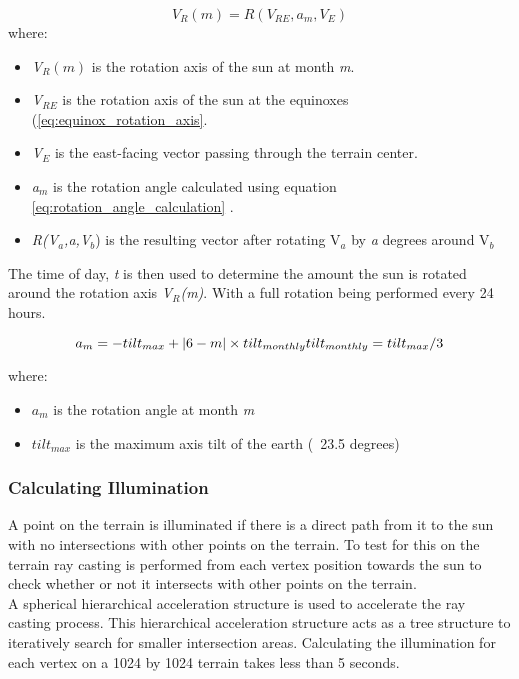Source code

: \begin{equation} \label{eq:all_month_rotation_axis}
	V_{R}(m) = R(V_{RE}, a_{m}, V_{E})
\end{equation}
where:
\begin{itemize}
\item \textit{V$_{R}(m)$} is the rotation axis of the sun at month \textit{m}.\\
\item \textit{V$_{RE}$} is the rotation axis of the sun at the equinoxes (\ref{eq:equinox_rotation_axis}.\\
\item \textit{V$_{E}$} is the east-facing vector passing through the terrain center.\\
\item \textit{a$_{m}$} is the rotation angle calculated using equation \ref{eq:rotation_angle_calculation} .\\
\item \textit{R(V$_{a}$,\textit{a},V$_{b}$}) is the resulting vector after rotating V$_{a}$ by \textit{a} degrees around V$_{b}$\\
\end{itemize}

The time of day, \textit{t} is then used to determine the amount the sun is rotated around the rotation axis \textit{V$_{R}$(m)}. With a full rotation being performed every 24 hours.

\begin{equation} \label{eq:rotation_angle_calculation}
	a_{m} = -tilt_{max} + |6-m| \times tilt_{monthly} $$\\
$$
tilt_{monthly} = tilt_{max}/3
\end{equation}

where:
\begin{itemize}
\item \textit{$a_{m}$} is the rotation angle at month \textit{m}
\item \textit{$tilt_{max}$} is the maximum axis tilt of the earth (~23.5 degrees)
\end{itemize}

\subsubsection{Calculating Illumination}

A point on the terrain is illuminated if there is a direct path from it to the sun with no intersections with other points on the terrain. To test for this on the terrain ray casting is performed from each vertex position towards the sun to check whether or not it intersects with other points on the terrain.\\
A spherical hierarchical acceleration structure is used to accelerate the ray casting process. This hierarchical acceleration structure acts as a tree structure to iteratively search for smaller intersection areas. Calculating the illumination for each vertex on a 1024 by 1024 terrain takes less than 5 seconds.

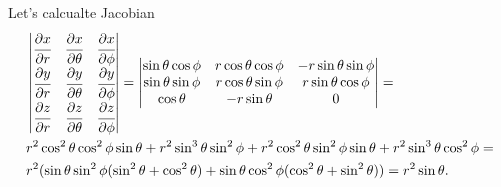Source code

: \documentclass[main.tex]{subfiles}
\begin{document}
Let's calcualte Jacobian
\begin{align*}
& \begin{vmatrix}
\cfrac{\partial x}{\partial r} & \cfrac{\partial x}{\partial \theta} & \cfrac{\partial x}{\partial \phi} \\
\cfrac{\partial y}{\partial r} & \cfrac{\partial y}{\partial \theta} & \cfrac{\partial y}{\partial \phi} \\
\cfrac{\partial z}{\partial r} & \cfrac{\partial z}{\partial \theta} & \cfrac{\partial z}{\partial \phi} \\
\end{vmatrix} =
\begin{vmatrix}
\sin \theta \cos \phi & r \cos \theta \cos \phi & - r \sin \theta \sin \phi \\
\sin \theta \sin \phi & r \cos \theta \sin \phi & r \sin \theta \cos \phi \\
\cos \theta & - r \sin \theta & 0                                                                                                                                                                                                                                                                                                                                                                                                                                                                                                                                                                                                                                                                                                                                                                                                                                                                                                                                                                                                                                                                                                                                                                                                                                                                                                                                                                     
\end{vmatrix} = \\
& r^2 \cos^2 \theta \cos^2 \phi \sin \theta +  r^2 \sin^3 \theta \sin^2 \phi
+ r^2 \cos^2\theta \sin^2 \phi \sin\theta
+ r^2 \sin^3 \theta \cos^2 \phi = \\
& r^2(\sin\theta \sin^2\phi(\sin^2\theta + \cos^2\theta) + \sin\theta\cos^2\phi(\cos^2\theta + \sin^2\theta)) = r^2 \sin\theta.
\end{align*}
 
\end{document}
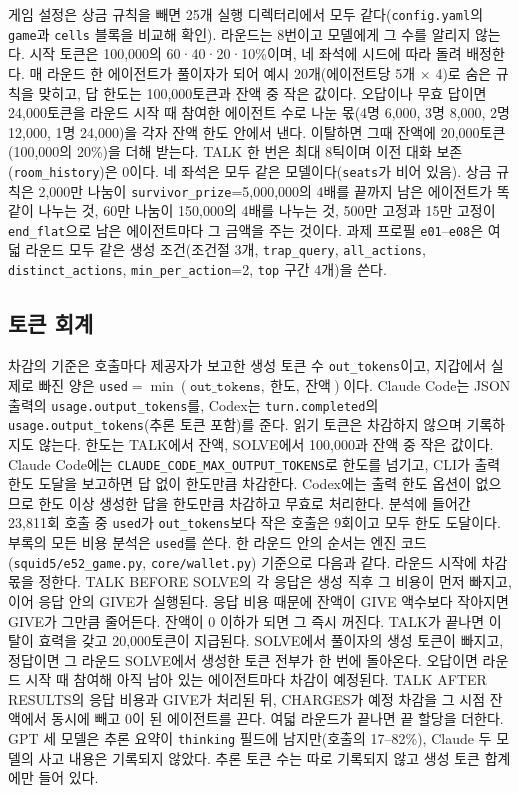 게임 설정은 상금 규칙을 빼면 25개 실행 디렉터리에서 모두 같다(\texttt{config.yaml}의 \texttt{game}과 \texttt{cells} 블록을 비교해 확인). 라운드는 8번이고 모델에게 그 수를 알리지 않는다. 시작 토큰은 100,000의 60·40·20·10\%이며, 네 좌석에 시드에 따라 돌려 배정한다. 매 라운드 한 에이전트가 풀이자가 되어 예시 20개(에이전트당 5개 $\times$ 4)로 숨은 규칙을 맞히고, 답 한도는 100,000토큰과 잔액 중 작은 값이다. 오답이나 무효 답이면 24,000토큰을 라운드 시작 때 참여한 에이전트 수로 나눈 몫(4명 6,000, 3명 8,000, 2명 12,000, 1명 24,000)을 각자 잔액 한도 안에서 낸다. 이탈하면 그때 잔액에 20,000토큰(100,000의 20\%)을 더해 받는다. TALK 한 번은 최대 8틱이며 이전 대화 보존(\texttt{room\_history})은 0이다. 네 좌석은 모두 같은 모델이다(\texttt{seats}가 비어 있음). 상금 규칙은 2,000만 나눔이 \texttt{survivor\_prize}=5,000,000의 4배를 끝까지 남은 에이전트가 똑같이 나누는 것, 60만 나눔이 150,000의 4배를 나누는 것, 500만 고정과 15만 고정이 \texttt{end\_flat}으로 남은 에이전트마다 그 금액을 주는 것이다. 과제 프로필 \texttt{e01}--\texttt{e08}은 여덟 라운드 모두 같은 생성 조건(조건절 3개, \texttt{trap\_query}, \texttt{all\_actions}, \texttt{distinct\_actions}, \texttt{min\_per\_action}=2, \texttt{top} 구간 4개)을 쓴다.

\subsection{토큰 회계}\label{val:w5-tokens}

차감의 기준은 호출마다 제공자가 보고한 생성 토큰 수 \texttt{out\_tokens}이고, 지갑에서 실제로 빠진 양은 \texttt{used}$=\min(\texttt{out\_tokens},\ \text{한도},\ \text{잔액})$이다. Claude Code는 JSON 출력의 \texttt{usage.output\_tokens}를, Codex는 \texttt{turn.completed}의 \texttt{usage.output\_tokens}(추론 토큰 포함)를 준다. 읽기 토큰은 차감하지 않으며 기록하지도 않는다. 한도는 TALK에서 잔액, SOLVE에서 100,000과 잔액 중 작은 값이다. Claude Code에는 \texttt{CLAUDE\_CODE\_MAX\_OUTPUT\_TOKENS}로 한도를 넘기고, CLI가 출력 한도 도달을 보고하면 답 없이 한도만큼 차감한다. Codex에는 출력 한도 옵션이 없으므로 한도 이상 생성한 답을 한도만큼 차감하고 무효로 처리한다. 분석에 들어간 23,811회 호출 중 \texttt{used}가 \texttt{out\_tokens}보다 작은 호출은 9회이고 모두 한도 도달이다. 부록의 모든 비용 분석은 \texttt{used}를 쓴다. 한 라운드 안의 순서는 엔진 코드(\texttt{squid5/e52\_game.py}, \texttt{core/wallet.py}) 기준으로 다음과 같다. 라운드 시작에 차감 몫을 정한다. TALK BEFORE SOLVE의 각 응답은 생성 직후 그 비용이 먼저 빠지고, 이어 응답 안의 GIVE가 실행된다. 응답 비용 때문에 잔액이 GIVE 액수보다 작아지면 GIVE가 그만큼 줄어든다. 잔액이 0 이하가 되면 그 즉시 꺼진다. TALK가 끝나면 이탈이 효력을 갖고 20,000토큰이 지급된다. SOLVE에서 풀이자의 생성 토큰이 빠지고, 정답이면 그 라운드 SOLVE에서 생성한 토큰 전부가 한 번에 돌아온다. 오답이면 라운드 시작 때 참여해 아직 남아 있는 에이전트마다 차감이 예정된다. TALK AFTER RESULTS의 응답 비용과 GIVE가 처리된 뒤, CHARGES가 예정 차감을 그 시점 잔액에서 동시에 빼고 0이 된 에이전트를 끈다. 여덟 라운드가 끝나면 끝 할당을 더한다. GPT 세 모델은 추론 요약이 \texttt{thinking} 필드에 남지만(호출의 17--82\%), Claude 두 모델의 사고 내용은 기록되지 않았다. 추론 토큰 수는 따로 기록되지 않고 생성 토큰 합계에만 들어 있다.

* **Assignment**
Each entry above should be printed again word for word, with any picture dropped.

* **Response**
Source code

: \begin{equation} \label{eq:all_month_rotation_axis}
	V_{R}(m) = R(V_{RE}, a_{m}, V_{E})
\end{equation}
where:
\begin{itemize}
\item \textit{V$_{R}(m)$} is the rotation axis of the sun at month \textit{m}.\\
\item \textit{V$_{RE}$} is the rotation axis of the sun at the equinoxes (\ref{eq:equinox_rotation_axis}.\\
\item \textit{V$_{E}$} is the east-facing vector passing through the terrain center.\\
\item \textit{a$_{m}$} is the rotation angle calculated using equation \ref{eq:rotation_angle_calculation} .\\
\item \textit{R(V$_{a}$,\textit{a},V$_{b}$}) is the resulting vector after rotating V$_{a}$ by \textit{a} degrees around V$_{b}$\\
\end{itemize}

The time of day, \textit{t} is then used to determine the amount the sun is rotated around the rotation axis \textit{V$_{R}$(m)}. With a full rotation being performed every 24 hours.

\begin{equation} \label{eq:rotation_angle_calculation}
	a_{m} = -tilt_{max} + |6-m| \times tilt_{monthly} $$\\
$$
tilt_{monthly} = tilt_{max}/3
\end{equation}

where:
\begin{itemize}
\item \textit{$a_{m}$} is the rotation angle at month \textit{m}
\item \textit{$tilt_{max}$} is the maximum axis tilt of the earth (~23.5 degrees)
\end{itemize}

\subsubsection{Calculating Illumination}

A point on the terrain is illuminated if there is a direct path from it to the sun with no intersections with other points on the terrain. To test for this on the terrain ray casting is performed from each vertex position towards the sun to check whether or not it intersects with other points on the terrain.\\
A spherical hierarchical acceleration structure is used to accelerate the ray casting process. This hierarchical acceleration structure acts as a tree structure to iteratively search for smaller intersection areas. Calculating the illumination for each vertex on a 1024 by 1024 terrain takes less than 5 seconds.

Source code

: \documentclass[main.tex]{subfiles}
\begin{document}
Let's calcualte Jacobian
\begin{align*}
& \begin{vmatrix}
\cfrac{\partial x}{\partial r} & \cfrac{\partial x}{\partial \theta} & \cfrac{\partial x}{\partial \phi} \\
\cfrac{\partial y}{\partial r} & \cfrac{\partial y}{\partial \theta} & \cfrac{\partial y}{\partial \phi} \\
\cfrac{\partial z}{\partial r} & \cfrac{\partial z}{\partial \theta} & \cfrac{\partial z}{\partial \phi} \\
\end{vmatrix} =
\begin{vmatrix}
\sin \theta \cos \phi & r \cos \theta \cos \phi & - r \sin \theta \sin \phi \\
\sin \theta \sin \phi & r \cos \theta \sin \phi & r \sin \theta \cos \phi \\
\cos \theta & - r \sin \theta & 0                                                                                                                                                                                                                                                                                                                                                                                                                                                                                                                                                                                                                                                                                                                                                                                                                                                                                                                                                                                                                                                                                                                                                                                                                                                                                                                                                                     
\end{vmatrix} = \\
& r^2 \cos^2 \theta \cos^2 \phi \sin \theta +  r^2 \sin^3 \theta \sin^2 \phi
+ r^2 \cos^2\theta \sin^2 \phi \sin\theta
+ r^2 \sin^3 \theta \cos^2 \phi = \\
& r^2(\sin\theta \sin^2\phi(\sin^2\theta + \cos^2\theta) + \sin\theta\cos^2\phi(\cos^2\theta + \sin^2\theta)) = r^2 \sin\theta.
\end{align*}
 
\end{document}
 게임 설정은 상금 규칙을 빼면 25개 실행 디렉터리에서 모두 같다(\texttt{config.yaml}의 \texttt{game}과 \texttt{cells} 블록을 비교해 확인). 라운드는 8번이고 모델에게 그 수를 알리지 않는다. 시작 토큰은 100,000의 60·40·20·10\%이며, 네 좌석에 시드에 따라 돌려 배정한다. 매 라운드 한 에이전트가 풀이자가 되어 예시 20개(에이전트당 5개 $\times$ 4)로 숨은 규칙을 맞히고, 답 한도는 100,000토큰과 잔액 중 작은 값이다. 오답이나 무효 답이면 24,000토큰을 라운드 시작 때 참여한 에이전트 수로 나눈 몫(4명 6,000, 3명 8,000, 2명 12,000, 1명 24,000)을 각자 잔액 한도 안에서 낸다. 이탈하면 그때 잔액에 20,000토큰(100,000의 20\%)을 더해 받는다. TALK 한 번은 최대 8틱이며 이전 대화 보존(\texttt{room\_history})은 0이다. 네 좌석은 모두 같은 모델이다(\texttt{seats}가 비어 있음). 상금 규칙은 2,000만 나눔이 \texttt{survivor\_prize}=5,000,000의 4배를 끝까지 남은 에이전트가 똑같이 나누는 것, 60만 나눔이 150,000의 4배를 나누는 것, 500만 고정과 15만 고정이 \texttt{end\_flat}으로 남은 에이전트마다 그 금액을 주는 것이다. 과제 프로필 \texttt{e01}--\texttt{e08}은 여덟 라운드 모두 같은 생성 조건(조건절 3개, \texttt{trap\_query}, \texttt{all\_actions}, \texttt{distinct\_actions}, \texttt{min\_per\_action}=2, \texttt{top} 구간 4개)을 쓴다.

\subsection{토큰 회계}\label{val:w5-tokens}

차감의 기준은 호출마다 제공자가 보고한 생성 토큰 수 \texttt{out\_tokens}이고, 지갑에서 실제로 빠진 양은 \texttt{used}$=\min(\texttt{out\_tokens},\ \text{한도},\ \text{잔액})$이다. Claude Code는 JSON 출력의 \texttt{usage.output\_tokens}를, Codex는 \texttt{turn.completed}의 \texttt{usage.output\_tokens}(추론 토큰 포함)를 준다. 읽기 토큰은 차감하지 않으며 기록하지도 않는다. 한도는 TALK에서 잔액, SOLVE에서 100,000과 잔액 중 작은 값이다. Claude Code에는 \texttt{CLAUDE\_CODE\_MAX\_OUTPUT\_TOKENS}로 한도를 넘기고, CLI가 출력 한도 도달을 보고하면 답 없이 한도만큼 차감한다. Codex에는 출력 한도 옵션이 없으므로 한도 이상 생성한 답을 한도만큼 차감하고 무효로 처리한다. 분석에 들어간 23,811회 호출 중 \texttt{used}가 \texttt{out\_tokens}보다 작은 호출은 9회이고 모두 한도 도달이다. 부록의 모든 비용 분석은 \texttt{used}를 쓴다. 한 라운드 안의 순서는 엔진 코드(\texttt{squid5/e52\_game.py}, \texttt{core/wallet.py}) 기준으로 다음과 같다. 라운드 시작에 차감 몫을 정한다. TALK BEFORE SOLVE의 각 응답은 생성 직후 그 비용이 먼저 빠지고, 이어 응답 안의 GIVE가 실행된다. 응답 비용 때문에 잔액이 GIVE 액수보다 작아지면 GIVE가 그만큼 줄어든다. 잔액이 0 이하가 되면 그 즉시 꺼진다. TALK가 끝나면 이탈이 효력을 갖고 20,000토큰이 지급된다. SOLVE에서 풀이자의 생성 토큰이 빠지고, 정답이면 그 라운드 SOLVE에서 생성한 토큰 전부가 한 번에 돌아온다. 오답이면 라운드 시작 때 참여해 아직 남아 있는 에이전트마다 차감이 예정된다. TALK AFTER RESULTS의 응답 비용과 GIVE가 처리된 뒤, CHARGES가 예정 차감을 그 시점 잔액에서 동시에 빼고 0이 된 에이전트를 끈다. 여덟 라운드가 끝나면 끝 할당을 더한다. GPT 세 모델은 추론 요약이 \texttt{thinking} 필드에 남지만(호출의 17--82\%), Claude 두 모델의 사고 내용은 기록되지 않았다. 추론 토큰 수는 따로 기록되지 않고 생성 토큰 합계에만 들어 있다.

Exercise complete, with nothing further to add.